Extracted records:
--*--

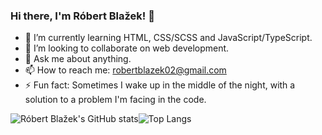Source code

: ### Hi there, I'm Róbert Blažek! 👋

- 🌱 I’m currently learning HTML, CSS/SCSS and JavaScript/TypeScript.
- 👯 I’m looking to collaborate on web development.
- 💬 Ask me about anything.
- 📫 How to reach me: robertblazek02@gmail.com
- ⚡ Fun fact: Sometimes I wake up in the middle of the night, with a solution to a problem I'm facing in the code.



![Róbert Blažek's GitHub stats](https://github-readme-stats.vercel.app/api?username=bobbyblaze&show_icons=true&theme=dracula)![Top Langs](https://github-readme-stats.vercel.app/api/top-langs/?username=bobbyblaze&layout=compact&theme=dracula)
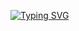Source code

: [![Typing SVG](https://readme-typing-svg.herokuapp.com?color=%23FF79C6&size=30&width=560&lines=Hello+%F0%9F%91%8B;I'm+Amirreza+Naziri;I'm+a+Computer+Science+Student+;My+main+focus+is+Machine+Learning;and+Data+Science;Welcome+to+my+Github+profile)](https://git.io/typing-svg)




 <!--
---

<!--
<div align="center">
 
  <img src="https://github-readme-stats.vercel.app/api?username=Amir79Naziri&show_icons=true&theme=dracula" alt="Amirreza Naziri's GitHub stats" /><br />
  <img src="https://github-readme-stats.vercel.app/api/top-langs/?username=Amir79Naziri&theme=dracula&hide=html" alt="Amirreza Naziri's GitHub stats" /><br />
</div>

<!--   <img height="180em" src="https://github-readme-stats.vercel.app/api?username=amir79naziri&show_icons=true&theme=dracula&include_all_commits=true&count_private=true"/>
  <img height="180em" src="https://github-readme-stats.vercel.app/api/top-langs/?username=Amir79Naziri&layout=compact&langs_count=7&theme=dracula"/> -->
<!--   <img height="295em"  src="https://activity-graph.herokuapp.com/graph?username=Amir79Naziri&theme=dracula"/>
  </a></div> -->
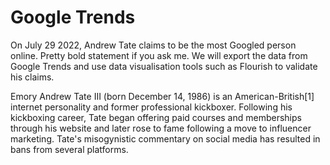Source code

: # Google Trends

On July 29 2022, Andrew Tate claims to be the most Googled person online. Pretty bold statement if you ask me. We will export the data from Google Trends and use data visualisation tools such as Flourish to validate his claims.

Emory Andrew Tate III (born December 14, 1986) is an American-British[1] internet personality and former professional kickboxer. Following his kickboxing career, Tate began offering paid courses and memberships through his website and later rose to fame following a move to influencer marketing. Tate's misogynistic commentary on social media has resulted in bans from several platforms.
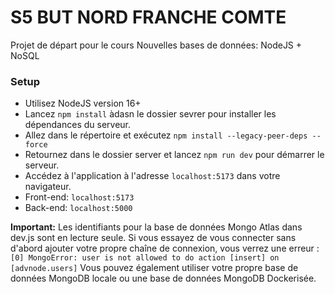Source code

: # S5 BUT NORD FRANCHE COMTE


Projet de départ pour le cours Nouvelles bases de données: NodeJS + NoSQL


### Setup
- Utilisez NodeJS version 16+
- Lancez `npm install` àdasn le dossier sevrer pour installer les dépendances du serveur.
- Allez dans le répertoire  et exécutez `npm install --legacy-peer-deps --force`
- Retournez dans le dossier server et lancez `npm run dev` pour démarrer le serveur.
- Accédez à l'application à l'adresse `localhost:5173` dans votre navigateur.
- Front-end: `localhost:5173`
- Back-end: `localhost:5000`

**Important:**
Les identifiants pour la base de données Mongo Atlas dans dev.js sont en lecture seule. Si vous essayez de vous connecter sans d'abord ajouter votre propre chaîne de connexion, vous verrez une erreur : `[0] MongoError: user is not allowed to do action [insert] on [advnode.users]`
Vous pouvez également utiliser votre propre base de données MongoDB locale ou une base de données MongoDB Dockerisée.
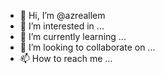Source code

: - 👋 Hi, I’m @azreallem
- 👀 I’m interested in ...
- 🌱 I’m currently learning ...
- 💞️ I’m looking to collaborate on ...
- 📫 How to reach me ...

<!---
azreallem/azreallem is a ✨ special ✨ repository because its `README.md` (this file) appears on your GitHub profile.
You can click the Preview link to take a look at your changes.
--->

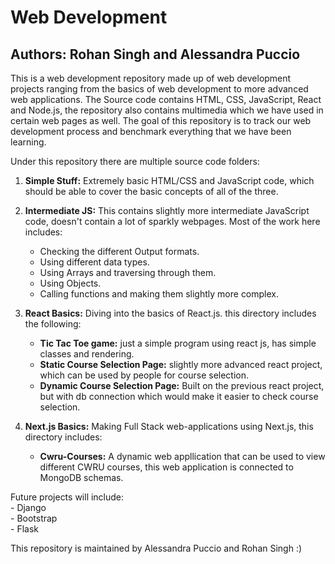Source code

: # Web Development
## Authors: Rohan Singh and Alessandra Puccio

This is a web development repository made up of web development projects ranging from the basics of web development to more advanced web applications. The Source code contains HTML, CSS, JavaScript, React and Node.js, the repository also contains multimedia which we have used in certain web pages as well. The goal of this repository is to track our web development process and benchmark everything that we have been learning.

Under this repository there are multiple source code folders:  

1) **Simple Stuff:** Extremely basic HTML/CSS and JavaScript code, which should be able to cover the basic concepts of all of the three.  

2) **Intermediate JS:** This contains slightly more intermediate JavaScript code, doesn't contain a lot of sparkly webpages. Most of the work here includes:       
    - Checking the different Output formats.  
    - Using different data types.  
    - Using Arrays and traversing through them.  
    - Using Objects.  
    - Calling functions and making them slightly more complex.  

3) **React Basics:** Diving into the basics of React.js. this directory includes the following:  
    - **Tic Tac Toe game:** just a simple program using react js, has simple classes and rendering.  
    - **Static Course Selection Page:** slightly more advanced react project, which can be used by people for course selection.  
    - **Dynamic Course Selection Page:** Built on the previous react project, but with db connection which would make it easier to check course selection.  
4) **Next.js Basics:** Making Full Stack web-applications using Next.js, this directory includes:  
    - **Cwru-Courses:** A dynamic web appllication that can be used to view different CWRU courses, this web application is connected to MongoDB schemas.  

Future projects will include:  
    - Django  
    - Bootstrap  
    - Flask  

This repository is maintained by Alessandra Puccio and Rohan Singh :)
 
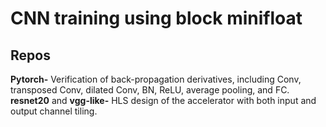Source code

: # CNN training using block minifloat

## Repos  

**Pytorch-** Verification of back-propagation derivatives, including Conv, transposed Conv, dilated Conv, BN, ReLU, average pooling, and FC.  
**resnet20** and **vgg-like-** HLS design of the accelerator with both input and output channel tiling.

--*--

Work request
Copy every line from the records above that contains the string "Rohan".

Task answer
## Authors: Rohan Singh and Alessandra Puccio
This repository is maintained by Alessandra Puccio and Rohan Singh :)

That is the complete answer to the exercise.